_Data extracts_.
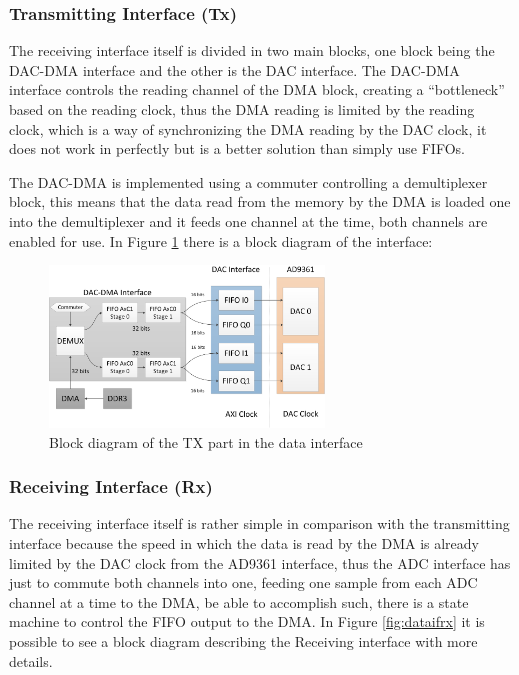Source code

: \subsubsection{Transmitting Interface (Tx)}

The receiving interface itself is divided in two main blocks, one block being the
DAC-DMA interface and the other is the DAC interface. The DAC-DMA interface controls
the reading channel of the DMA block, creating a “bottleneck” based on the reading
clock, thus the DMA reading is limited by the reading clock, which is a way of
synchronizing the DMA reading by the DAC clock, it does not work in perfectly but
is a better solution than simply use FIFOs.

The DAC-DMA is implemented using a commuter controlling a demultiplexer block,
this means that the data read from the memory by the DMA is loaded one into the
demultiplexer and it feeds one channel at the time, both channels are enabled
for use. In Figure \ref{fig:dataiftx} there is a block diagram of the interface:

\begin{figure}[htbp]
    \centering
    \includegraphics[width=0.65\textwidth]{./figures/txdata_if}
    \caption{ Block diagram of the TX part in the data interface
    \label{fig:dataiftx}}
\end{figure}

\subsubsection{Receiving Interface (Rx)}

 The receiving interface itself is rather simple in comparison with the
transmitting interface because the speed in which the data is read by the DMA
is already limited by the DAC clock from the AD9361 interface, thus the ADC
interface has just to commute both channels into one, feeding one sample from
each ADC channel at a time to the DMA, be able to accomplish such, there is a
state machine to control the FIFO output to the DMA. In Figure
\ref{fig:dataifrx} it is possible to see a block diagram describing the
Receiving interface with more details.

_Required action_. All of the material must be repeated exactly in the answer, apart from the pictures.

_Expected answer_.
Source code

: \subsubsection{Transmitting Interface (Tx)}

The receiving interface itself is divided in two main blocks, one block being the
DAC-DMA interface and the other is the DAC interface. The DAC-DMA interface controls
the reading channel of the DMA block, creating a “bottleneck” based on the reading
clock, thus the DMA reading is limited by the reading clock, which is a way of
synchronizing the DMA reading by the DAC clock, it does not work in perfectly but
is a better solution than simply use FIFOs.

The DAC-DMA is implemented using a commuter controlling a demultiplexer block,
this means that the data read from the memory by the DMA is loaded one into the
demultiplexer and it feeds one channel at the time, both channels are enabled
for use. In Figure \ref{fig:dataiftx} there is a block diagram of the interface:

\begin{figure}[htbp]
    \centering
    \includegraphics[width=0.65\textwidth]{./figures/txdata_if}
    \caption{ Block diagram of the TX part in the data interface
    \label{fig:dataiftx}}
\end{figure}

\subsubsection{Receiving Interface (Rx)}

 The receiving interface itself is rather simple in comparison with the
transmitting interface because the speed in which the data is read by the DMA
is already limited by the DAC clock from the AD9361 interface, thus the ADC
interface has just to commute both channels into one, feeding one sample from
each ADC channel at a time to the DMA, be able to accomplish such, there is a
state machine to control the FIFO output to the DMA. In Figure
\ref{fig:dataifrx} it is possible to see a block diagram describing the
Receiving interface with more details.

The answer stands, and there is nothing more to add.